▶ _TASK TO CARRY OUT_
Lines from the one containing "auch noch zwei" to the end of the data below are to be restated exactly, with both ends included and nothing else.

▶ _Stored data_
□ □ □ □ □
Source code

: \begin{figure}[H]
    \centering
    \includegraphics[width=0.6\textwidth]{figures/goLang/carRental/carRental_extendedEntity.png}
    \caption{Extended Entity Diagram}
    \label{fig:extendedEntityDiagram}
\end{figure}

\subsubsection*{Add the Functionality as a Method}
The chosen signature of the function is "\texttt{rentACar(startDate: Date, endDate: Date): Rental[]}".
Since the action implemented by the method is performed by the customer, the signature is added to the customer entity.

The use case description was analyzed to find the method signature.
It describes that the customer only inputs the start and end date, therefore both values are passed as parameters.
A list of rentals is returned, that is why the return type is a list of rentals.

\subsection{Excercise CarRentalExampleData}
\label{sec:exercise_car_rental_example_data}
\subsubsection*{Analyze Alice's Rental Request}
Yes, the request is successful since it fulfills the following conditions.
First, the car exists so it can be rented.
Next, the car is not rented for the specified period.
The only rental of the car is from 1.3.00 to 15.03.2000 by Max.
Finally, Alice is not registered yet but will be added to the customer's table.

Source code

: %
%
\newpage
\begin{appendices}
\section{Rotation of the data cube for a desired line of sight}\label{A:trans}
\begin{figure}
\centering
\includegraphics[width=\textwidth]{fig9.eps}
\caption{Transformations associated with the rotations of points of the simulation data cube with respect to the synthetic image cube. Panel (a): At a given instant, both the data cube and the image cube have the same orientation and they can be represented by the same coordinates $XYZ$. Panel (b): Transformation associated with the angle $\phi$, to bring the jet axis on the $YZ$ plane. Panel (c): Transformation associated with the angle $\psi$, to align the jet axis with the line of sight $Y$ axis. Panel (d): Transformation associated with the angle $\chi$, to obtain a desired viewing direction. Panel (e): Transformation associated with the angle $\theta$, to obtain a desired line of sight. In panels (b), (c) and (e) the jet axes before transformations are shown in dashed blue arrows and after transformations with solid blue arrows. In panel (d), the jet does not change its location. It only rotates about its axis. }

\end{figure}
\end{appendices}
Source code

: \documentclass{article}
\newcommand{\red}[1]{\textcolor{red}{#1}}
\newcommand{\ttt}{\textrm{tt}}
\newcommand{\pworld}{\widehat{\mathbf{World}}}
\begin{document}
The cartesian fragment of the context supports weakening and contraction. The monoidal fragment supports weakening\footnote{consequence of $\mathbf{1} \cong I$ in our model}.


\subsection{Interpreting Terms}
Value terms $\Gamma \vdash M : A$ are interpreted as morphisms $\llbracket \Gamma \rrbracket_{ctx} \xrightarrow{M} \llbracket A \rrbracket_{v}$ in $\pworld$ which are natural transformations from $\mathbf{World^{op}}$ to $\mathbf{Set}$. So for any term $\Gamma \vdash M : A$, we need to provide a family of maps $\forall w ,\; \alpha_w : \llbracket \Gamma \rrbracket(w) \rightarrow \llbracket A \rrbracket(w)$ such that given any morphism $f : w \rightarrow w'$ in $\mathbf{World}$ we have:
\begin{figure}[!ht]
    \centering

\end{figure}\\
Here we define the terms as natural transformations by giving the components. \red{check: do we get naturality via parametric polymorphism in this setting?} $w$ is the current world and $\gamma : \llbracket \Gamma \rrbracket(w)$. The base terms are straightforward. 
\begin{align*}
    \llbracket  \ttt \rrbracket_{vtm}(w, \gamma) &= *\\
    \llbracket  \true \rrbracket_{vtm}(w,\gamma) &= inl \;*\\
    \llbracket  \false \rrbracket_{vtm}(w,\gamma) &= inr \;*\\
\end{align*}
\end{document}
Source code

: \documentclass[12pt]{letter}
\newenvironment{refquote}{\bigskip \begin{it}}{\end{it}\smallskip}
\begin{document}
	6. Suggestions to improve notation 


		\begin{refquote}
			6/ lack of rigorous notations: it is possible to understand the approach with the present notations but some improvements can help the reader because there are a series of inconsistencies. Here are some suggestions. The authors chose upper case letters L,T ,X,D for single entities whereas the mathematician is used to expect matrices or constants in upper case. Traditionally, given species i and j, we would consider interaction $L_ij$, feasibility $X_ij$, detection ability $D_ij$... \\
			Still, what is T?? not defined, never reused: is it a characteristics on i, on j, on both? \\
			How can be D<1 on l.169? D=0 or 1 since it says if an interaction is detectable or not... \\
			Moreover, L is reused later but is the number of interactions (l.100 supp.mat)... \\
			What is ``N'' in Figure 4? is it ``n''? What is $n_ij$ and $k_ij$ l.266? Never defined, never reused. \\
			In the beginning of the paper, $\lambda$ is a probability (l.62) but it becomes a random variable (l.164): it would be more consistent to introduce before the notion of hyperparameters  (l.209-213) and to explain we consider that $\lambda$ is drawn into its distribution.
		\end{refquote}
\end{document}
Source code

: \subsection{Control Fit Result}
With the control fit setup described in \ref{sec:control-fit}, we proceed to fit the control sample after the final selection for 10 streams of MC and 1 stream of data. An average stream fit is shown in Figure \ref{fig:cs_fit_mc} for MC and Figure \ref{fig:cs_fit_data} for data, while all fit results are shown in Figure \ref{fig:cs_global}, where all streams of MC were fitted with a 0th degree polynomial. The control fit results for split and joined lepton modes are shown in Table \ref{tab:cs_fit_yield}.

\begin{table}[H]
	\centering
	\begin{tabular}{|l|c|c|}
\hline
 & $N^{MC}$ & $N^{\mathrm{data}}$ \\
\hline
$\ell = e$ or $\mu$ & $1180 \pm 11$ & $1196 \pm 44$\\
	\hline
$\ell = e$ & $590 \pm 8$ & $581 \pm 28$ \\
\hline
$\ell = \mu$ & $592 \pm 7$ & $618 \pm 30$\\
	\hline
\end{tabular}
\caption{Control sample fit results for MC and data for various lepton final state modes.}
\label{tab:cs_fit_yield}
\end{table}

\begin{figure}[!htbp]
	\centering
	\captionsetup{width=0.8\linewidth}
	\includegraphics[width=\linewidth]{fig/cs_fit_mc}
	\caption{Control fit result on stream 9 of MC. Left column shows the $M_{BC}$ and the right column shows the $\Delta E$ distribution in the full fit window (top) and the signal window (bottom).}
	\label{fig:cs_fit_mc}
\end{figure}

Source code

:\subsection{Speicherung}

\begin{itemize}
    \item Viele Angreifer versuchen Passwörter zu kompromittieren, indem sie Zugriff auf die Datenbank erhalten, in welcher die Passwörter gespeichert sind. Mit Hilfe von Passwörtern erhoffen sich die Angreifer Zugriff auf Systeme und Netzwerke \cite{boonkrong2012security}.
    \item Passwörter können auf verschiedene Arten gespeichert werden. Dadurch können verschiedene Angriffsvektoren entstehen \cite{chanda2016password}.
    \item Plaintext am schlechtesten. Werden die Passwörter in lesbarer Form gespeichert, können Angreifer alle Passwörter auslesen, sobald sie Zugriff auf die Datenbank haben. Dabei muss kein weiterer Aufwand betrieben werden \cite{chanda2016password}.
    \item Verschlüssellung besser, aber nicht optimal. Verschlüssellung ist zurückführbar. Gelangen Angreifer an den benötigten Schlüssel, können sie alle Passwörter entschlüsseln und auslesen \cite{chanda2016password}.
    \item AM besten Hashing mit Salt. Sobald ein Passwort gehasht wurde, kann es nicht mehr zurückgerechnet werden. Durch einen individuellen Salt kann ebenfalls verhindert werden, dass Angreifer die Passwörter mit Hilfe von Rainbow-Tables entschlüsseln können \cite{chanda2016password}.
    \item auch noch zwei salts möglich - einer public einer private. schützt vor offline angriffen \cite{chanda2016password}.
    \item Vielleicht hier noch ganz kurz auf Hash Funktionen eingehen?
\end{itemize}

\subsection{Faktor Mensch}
□ □ □ □ □
▶ _RESULT_
    \item auch noch zwei salts möglich - einer public einer private. schützt vor offline angriffen \cite{chanda2016password}.
    \item Vielleicht hier noch ganz kurz auf Hash Funktionen eingehen?
\end{itemize}

\subsection{Faktor Mensch}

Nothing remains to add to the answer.